- Exercise requirements
Find every line in the records below that holds the word "overview", and copy it out.

- Material for this task
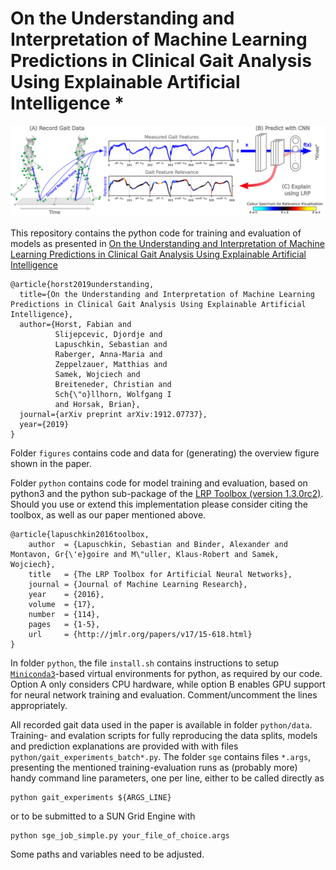 # On the Understanding and Interpretation of Machine Learning Predictions in Clinical Gait Analysis Using Explainable Artificial Intelligence *

![overview figure](./figures/overview/overview_46.png)

This repository contains the python code for training and evaluation of models as presented in
[On the Understanding and Interpretation of Machine Learning Predictions in Clinical Gait Analysis Using Explainable Artificial Intelligence](https://arxiv.org/abs/1912.07737)
```
@article{horst2019understanding,
  title={On the Understanding and Interpretation of Machine Learning Predictions in Clinical Gait Analysis Using Explainable Artificial Intelligence},
  author={Horst, Fabian and
          Slijepcevic, Djordje and
          Lapuschkin, Sebastian and
          Raberger, Anna-Maria and
          Zeppelzauer, Matthias and
          Samek, Wojciech and
          Breiteneder, Christian and
          Sch{\"o}llhorn, Wolfgang I
          and Horsak, Brian},
  journal={arXiv preprint arXiv:1912.07737},
  year={2019}
}
```


Folder `figures` contains code and data for (generating) the overview figure shown in the paper.

Folder `python` contains code for model training and evaluation, based on python3 and the python sub-package of the [LRP Toolbox (version 1.3.0rc2)](https://github.com/sebastian-lapuschkin). Should you use or extend this implementation please consider citing the toolbox, as well as our paper mentioned above.
```
@article{lapuschkin2016toolbox,
    author  = {Lapuschkin, Sebastian and Binder, Alexander and Montavon, Gr{\'e}goire and M\"uller, Klaus-Robert and Samek, Wojciech},
    title   = {The LRP Toolbox for Artificial Neural Networks},
    journal = {Journal of Machine Learning Research},
    year    = {2016},
    volume  = {17},
    number  = {114},
    pages   = {1-5},
    url     = {http://jmlr.org/papers/v17/15-618.html}
}
```

In folder `python`, the file `install.sh` contains instructions to setup [`Miniconda3`](https://docs.conda.io/en/latest/miniconda.html)-based virtual environments for python, as required by our code.
Option A only considers CPU hardware, while option B enables GPU support
for neural network training and evaluation. Comment/uncomment the lines appropriately.

All recorded gait data used in the paper is available in folder `python/data`.
Training- and evalation scripts for fully reproducing the data splits, models and prediction explanations are
provided with with files `python/gait_experiments_batch*.py`.
The folder `sge` contains files `*.args`, presenting the mentioned training-evaluation runs as (probably more) handy command line parameters, one per line, either to be called directly as
```
python gait_experiments ${ARGS_LINE}
```
or to be submitted to a SUN Grid Engine with
```
python sge_job_simple.py your_file_of_choice.args
```
Some paths and variables need to be adjusted.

- Response
![overview figure](./figures/overview/overview_46.png)
Folder `figures` contains code and data for (generating) the overview figure shown in the paper.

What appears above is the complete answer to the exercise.